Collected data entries
_ _ _

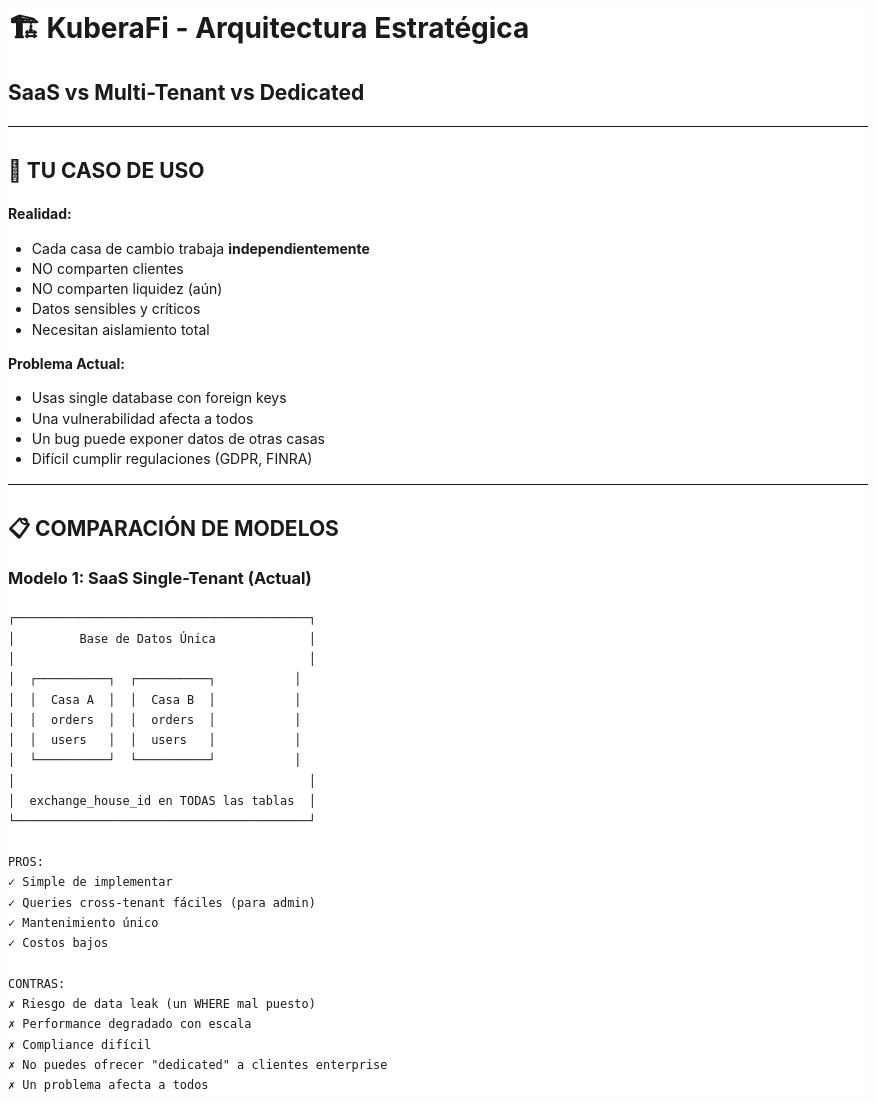 # 🏗️ KuberaFi - Arquitectura Estratégica
## SaaS vs Multi-Tenant vs Dedicated

---

## 🎯 TU CASO DE USO

**Realidad:**
- Cada casa de cambio trabaja **independientemente**
- NO comparten clientes
- NO comparten liquidez (aún)
- Datos sensibles y críticos
- Necesitan aislamiento total

**Problema Actual:**
- Usas single database con foreign keys
- Una vulnerabilidad afecta a todos
- Un bug puede exponer datos de otras casas
- Difícil cumplir regulaciones (GDPR, FINRA)

---

## 📋 COMPARACIÓN DE MODELOS

### Modelo 1: SaaS Single-Tenant (Actual)
```
┌─────────────────────────────────────────┐
│         Base de Datos Única             │
│                                         │
│  ┌──────────┐  ┌──────────┐           │
│  │  Casa A  │  │  Casa B  │           │
│  │  orders  │  │  orders  │           │
│  │  users   │  │  users   │           │
│  └──────────┘  └──────────┘           │
│                                         │
│  exchange_house_id en TODAS las tablas  │
└─────────────────────────────────────────┘

PROS:
✓ Simple de implementar
✓ Queries cross-tenant fáciles (para admin)
✓ Mantenimiento único
✓ Costos bajos

CONTRAS:
✗ Riesgo de data leak (un WHERE mal puesto)
✗ Performance degradado con escala
✗ Compliance difícil
✗ No puedes ofrecer "dedicated" a clientes enterprise
✗ Un problema afecta a todos
```
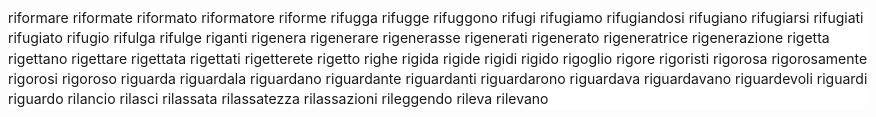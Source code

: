 riformare
riformate
riformato
riformatore
riforme
rifugga
rifugge
rifuggono
rifugi
rifugiamo
rifugiandosi
rifugiano
rifugiarsi
rifugiati
rifugiato
rifugio
rifulga
rifulge
riganti
rigenera
rigenerare
rigenerasse
rigenerati
rigenerato
rigeneratrice
rigenerazione
rigetta
rigettano
rigettare
rigettata
rigettati
rigetterete
rigetto
righe
rigida
rigide
rigidi
rigido
rigoglio
rigore
rigoristi
rigorosa
rigorosamente
rigorosi
rigoroso
riguarda
riguardala
riguardano
riguardante
riguardanti
riguardarono
riguardava
riguardavano
riguardevoli
riguardi
riguardo
rilancio
rilasci
rilassata
rilassatezza
rilassazioni
rileggendo
rileva
rilevano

_ _ _

Print exactly, and only, the lines running from the one that contains "riguardarono" to the last line of the records above.

- _RESULT_:
riguardarono
riguardava
riguardavano
riguardevoli
riguardi
riguardo
rilancio
rilasci
rilassata
rilassatezza
rilassazioni
rileggendo
rileva
rilevano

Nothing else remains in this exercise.